The Baer and the quasi-Baer properties of rings are extended to a module theoretic setting in this chapter. Using the endomorphism ring of a module, the notions of Baer, quasi-Baer, and Rickart modules are introduced and studied. Similar to the fact that every Baer ring is nonsingular, we shall see that every Baer module satisfies a weaker notion of nonsingularity of modules ( $\mathcal{K}$ -nonsingularity) which depends on the endomorphism ring of the module. Strong connections between a Baer module and an extending module will be observed via this weak nonsingularity and its dual notion. It is shown that an extending module which is $\mathcal{K}$ -nonsingular is precisely a $\mathcal{K}$ -cononsingular Baer module. This provides a module theoretic analogue of the Chatters-Khuri theorem for rings. Direct summands of Baer and quasi-Baer modules respectively inherit these properties. This provides a rich source of examples of Baer and quasi-Baer modules, since one can readily see that for any (quasi-)Baer ring R and an idempotent e in R, the right R-module eR R is always a (quasi-)Baer module. It will be seen that every projective module over a quasi-Baer ring is a quasi-Baer module. Connections of a (quasi-)Baer module and its endomorphism ring are discussed. Characterizations of classes of rings via the Baer property of certain classes of free modules over them are presented. An application also yields a type theory for $\mathcal{K}$ -nonsingular extending (continuous) modules which, in particular, improve the type theory for nonsingular injective modules provided by Goodearl and Boyle. Similar to the case of Baer modules, close links between quasi-Baer modules and FI-extending modules are established via a characterization connecting the two notions.
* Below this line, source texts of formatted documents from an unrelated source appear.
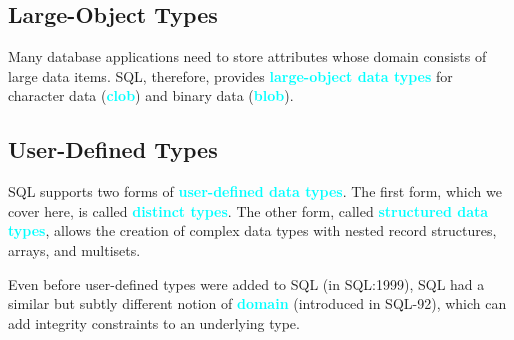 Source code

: \documentclass[a4paper,12pt,twoside,openany]{book}
\newcommand{\textcy}[1]{\textbf{\textcolor{cyan}{#1}}}
\begin{document}
\subsection{Large-Object Types}

Many database applications need to store attributes whose domain consists of large data items. SQL, therefore, provides \textcy{large-object data types} for character data (\textcy{clob}) and binary data (\textcy{blob}).

\subsection{User-Defined Types}

SQL supports two forms of \textcy{user-defined data types}. The first form, which we cover here, is called \textcy{distinct types}. The other form, called \textcy{structured data types}, allows the creation of complex data types with nested record structures, arrays, and multisets.

Even before user-defined types were added to SQL (in SQL:1999), SQL had a similar but subtly different notion of \textcy{domain} (introduced in SQL-92), which can add integrity constraints to an underlying type.

\end{document}
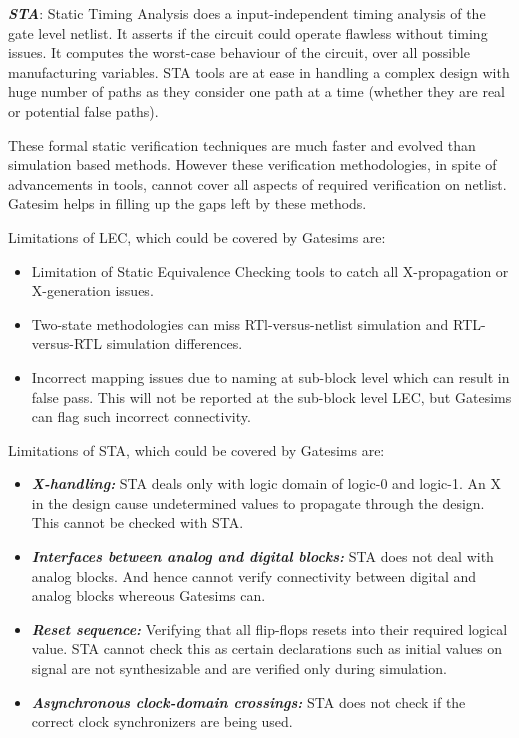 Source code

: \emph {\bf STA}: Static Timing Analysis does a input-independent timing analysis of the gate level netlist. It asserts if the circuit could operate flawless without timing issues. It computes the worst-case behaviour of the circuit, over all possible manufacturing variables. STA tools are at ease in handling a complex design with huge number of paths as they consider one path at a time (whether they are real or potential false paths). 



These formal static verification techniques are much faster and evolved than simulation based methods. However these verification methodologies, in spite of advancements in tools, cannot cover all aspects of required verification on netlist. Gatesim helps in filling up the gaps left by these methods. 

Limitations of LEC, which could be covered by Gatesims are:
\begin{itemize}
	\item Limitation of Static Equivalence Checking tools to catch all X-propagation or X-generation issues.
	\item Two-state methodologies can miss RTl-versus-netlist simulation and RTL-versus-RTL simulation differences.
	\item Incorrect mapping issues due to naming at sub-block level which can result in false pass. This will not be reported at the sub-block level LEC, but Gatesims can flag such incorrect connectivity.
\end{itemize}

Limitations of STA, which could be covered by Gatesims are:
\begin{itemize}
	\item \emph{\bf X-handling:} STA deals only with logic domain of logic-0 and logic-1. An X in the design cause undetermined values to propagate through the design. This cannot be checked with STA.
	\item \emph{\bf Interfaces between analog and digital blocks:} STA does not deal with analog blocks. And hence cannot verify connectivity between digital and analog blocks whereous Gatesims can.
	\item \emph{\bf Reset sequence:} Verifying that all flip-flops resets into their required logical value. STA cannot check this as certain declarations such as initial values on signal are not synthesizable and are verified only during simulation.
	\item \emph{\bf Asynchronous clock-domain crossings:} STA does not check if the correct clock synchronizers are being used.
\end{itemize}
The concepts of FI- $\mathcal{K}$ -nonsingularity and FI- $\mathcal{K}$ -cononsingularity are introduced and utilized to obtain this characterization. Analogous to right Rickart rings, the notion of Rickart modules is introduced as another application of the theory of Baer modules in the last section of the chapter. Connections of Rickart modules to their endomorphism rings are shown. A direct sum of Rickart modules is not Rickart in general. The closure of the class of Rickart modules with respect to direct sums is discussed among other recent results on this notion.